I have read a ton of agent depositions. The quality of performance by an agent with a degree in business and CPCU is extraordinary. The plaintiff attorney's demeanor toward these men and women is very different, particularly after they learn about the content of the course curriculum. 
 
More importantly, CPCU's are involved in fewer cases compared to the volume of business. They are much, much easier to defend when they are sued. [We all make mistakes, but I think the frequency is much, much lower.] 
 
Separately, consider other Institute courses qualified for upper division undergraduate credit (all of them) and graduate (ARM, AU, ALCM, IR, APA, ARe, AFSB, Risk Management for Public Entities). 
 
I think it is imperative for CPCU and the Institute to be defined based on external recognition of curriculum quality. The American Council on Education recognition is a big deal. They evaluate texts, curriculum and examinations for regular colleges. 
 
It is equally important to communicate to the agent community that professional curriculum is available AND the economic value of the programs.
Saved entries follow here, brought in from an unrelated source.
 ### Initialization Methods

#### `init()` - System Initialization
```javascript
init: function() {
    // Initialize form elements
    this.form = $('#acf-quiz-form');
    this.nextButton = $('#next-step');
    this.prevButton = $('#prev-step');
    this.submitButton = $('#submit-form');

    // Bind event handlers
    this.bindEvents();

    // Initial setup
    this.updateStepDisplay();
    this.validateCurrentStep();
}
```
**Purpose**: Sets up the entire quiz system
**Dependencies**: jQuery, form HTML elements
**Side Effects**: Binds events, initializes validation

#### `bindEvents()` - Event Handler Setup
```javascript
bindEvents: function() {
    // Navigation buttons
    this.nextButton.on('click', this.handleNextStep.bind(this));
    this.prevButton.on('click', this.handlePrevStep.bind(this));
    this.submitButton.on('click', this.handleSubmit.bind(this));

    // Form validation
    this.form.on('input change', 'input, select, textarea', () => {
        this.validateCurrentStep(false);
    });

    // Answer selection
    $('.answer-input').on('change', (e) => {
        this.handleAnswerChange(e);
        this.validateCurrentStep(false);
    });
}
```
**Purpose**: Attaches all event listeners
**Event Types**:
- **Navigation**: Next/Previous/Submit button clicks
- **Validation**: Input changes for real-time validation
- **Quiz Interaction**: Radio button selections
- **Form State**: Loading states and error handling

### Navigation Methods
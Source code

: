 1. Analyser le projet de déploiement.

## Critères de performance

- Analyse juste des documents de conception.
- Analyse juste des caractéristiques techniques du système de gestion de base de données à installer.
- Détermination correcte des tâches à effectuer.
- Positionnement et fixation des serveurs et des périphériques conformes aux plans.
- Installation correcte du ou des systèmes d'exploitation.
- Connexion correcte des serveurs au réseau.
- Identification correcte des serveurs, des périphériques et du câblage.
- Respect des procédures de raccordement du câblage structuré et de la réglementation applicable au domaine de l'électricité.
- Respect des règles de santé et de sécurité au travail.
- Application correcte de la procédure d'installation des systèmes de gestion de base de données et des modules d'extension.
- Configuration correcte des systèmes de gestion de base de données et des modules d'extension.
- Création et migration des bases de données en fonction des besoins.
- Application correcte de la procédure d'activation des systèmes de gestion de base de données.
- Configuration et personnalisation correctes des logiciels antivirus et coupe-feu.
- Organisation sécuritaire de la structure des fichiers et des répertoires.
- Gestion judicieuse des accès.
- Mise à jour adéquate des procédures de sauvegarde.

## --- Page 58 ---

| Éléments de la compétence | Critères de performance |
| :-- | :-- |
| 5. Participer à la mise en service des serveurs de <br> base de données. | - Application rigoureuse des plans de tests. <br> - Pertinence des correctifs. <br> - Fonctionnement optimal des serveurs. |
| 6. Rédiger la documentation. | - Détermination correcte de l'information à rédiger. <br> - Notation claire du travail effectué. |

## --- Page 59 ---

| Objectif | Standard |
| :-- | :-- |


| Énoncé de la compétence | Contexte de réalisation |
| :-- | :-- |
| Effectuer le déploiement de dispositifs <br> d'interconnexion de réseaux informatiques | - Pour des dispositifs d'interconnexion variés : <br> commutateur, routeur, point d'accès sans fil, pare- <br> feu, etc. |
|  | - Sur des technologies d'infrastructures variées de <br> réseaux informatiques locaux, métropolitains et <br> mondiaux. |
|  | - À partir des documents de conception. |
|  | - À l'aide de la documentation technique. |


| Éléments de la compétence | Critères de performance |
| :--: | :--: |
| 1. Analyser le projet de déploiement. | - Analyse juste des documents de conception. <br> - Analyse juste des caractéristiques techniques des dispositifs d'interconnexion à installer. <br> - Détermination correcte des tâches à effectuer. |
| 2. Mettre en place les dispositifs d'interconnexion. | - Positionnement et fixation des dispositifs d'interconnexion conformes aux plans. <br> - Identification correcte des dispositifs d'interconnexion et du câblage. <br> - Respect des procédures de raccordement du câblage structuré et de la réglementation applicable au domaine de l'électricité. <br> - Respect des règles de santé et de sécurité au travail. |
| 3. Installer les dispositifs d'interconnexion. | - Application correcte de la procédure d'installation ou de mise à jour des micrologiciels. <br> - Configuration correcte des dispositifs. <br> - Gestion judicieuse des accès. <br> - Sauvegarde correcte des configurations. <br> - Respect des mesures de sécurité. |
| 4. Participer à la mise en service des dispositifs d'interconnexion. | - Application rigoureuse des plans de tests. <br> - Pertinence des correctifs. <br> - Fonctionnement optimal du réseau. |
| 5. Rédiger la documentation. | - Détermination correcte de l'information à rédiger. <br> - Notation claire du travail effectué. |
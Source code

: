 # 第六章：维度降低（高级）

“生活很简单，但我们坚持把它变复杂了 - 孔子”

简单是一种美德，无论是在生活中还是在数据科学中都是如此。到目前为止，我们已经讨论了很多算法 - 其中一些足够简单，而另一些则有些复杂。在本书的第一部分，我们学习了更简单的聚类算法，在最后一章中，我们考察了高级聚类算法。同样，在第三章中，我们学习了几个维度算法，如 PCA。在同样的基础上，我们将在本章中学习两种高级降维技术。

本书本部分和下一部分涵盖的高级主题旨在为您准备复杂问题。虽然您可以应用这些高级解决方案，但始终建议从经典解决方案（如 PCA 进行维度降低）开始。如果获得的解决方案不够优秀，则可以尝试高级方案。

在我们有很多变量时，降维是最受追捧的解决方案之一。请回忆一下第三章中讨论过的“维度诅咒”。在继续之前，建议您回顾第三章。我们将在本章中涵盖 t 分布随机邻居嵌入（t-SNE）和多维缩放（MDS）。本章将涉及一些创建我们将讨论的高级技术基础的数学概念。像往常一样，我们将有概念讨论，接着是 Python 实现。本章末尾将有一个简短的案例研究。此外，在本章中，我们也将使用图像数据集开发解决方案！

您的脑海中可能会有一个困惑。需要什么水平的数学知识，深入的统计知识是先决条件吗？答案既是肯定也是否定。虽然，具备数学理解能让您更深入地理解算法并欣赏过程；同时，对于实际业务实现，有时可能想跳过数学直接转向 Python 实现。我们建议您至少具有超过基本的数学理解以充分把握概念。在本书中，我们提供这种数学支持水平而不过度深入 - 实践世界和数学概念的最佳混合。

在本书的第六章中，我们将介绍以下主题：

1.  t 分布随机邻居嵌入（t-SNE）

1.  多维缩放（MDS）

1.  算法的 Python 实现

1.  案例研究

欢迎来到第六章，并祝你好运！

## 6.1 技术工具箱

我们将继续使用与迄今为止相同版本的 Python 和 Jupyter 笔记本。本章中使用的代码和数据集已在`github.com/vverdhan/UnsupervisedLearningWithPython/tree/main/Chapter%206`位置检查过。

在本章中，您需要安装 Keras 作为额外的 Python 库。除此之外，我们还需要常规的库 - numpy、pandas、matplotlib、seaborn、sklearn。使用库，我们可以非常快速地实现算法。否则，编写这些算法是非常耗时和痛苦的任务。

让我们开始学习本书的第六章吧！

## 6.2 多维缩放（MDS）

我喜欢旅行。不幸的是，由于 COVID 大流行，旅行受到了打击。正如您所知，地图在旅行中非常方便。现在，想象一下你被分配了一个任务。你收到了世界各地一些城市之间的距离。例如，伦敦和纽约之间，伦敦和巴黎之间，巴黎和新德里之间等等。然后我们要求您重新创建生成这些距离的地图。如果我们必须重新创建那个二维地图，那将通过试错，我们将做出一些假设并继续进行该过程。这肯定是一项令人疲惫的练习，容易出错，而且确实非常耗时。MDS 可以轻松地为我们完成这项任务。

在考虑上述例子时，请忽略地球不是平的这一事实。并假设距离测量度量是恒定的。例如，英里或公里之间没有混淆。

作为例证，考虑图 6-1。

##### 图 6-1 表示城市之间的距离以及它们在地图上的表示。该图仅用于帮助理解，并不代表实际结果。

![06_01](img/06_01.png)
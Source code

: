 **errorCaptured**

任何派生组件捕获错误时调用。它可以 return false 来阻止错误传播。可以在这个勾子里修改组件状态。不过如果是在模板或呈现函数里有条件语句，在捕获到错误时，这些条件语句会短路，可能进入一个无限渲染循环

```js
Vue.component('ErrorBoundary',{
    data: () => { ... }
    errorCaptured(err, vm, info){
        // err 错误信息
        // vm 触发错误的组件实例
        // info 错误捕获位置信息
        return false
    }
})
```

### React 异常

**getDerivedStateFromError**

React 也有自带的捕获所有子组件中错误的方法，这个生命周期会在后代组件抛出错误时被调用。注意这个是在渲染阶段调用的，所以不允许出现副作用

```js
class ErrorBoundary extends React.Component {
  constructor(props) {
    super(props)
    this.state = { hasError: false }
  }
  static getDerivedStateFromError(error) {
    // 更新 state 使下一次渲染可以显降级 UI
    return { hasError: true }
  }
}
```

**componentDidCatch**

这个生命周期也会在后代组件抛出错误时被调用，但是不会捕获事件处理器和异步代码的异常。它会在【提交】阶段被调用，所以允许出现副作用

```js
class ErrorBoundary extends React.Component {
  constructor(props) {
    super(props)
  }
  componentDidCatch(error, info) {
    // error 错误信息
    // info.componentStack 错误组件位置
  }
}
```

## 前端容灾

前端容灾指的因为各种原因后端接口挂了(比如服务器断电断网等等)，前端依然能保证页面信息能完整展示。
Insurance buyers are seeking knowledgeable men and women to whom they can entrust their accounts. I simply can't emphasize the latter strong enough. I moved an account approaching $300,000 to a CPCU recently. The board of a non-profit passed a corporate resolution requiring their insurance representative to be a CPCU. Their account is $500,000 per year. I see this regularly. Insurance buyers want people who at least know the words.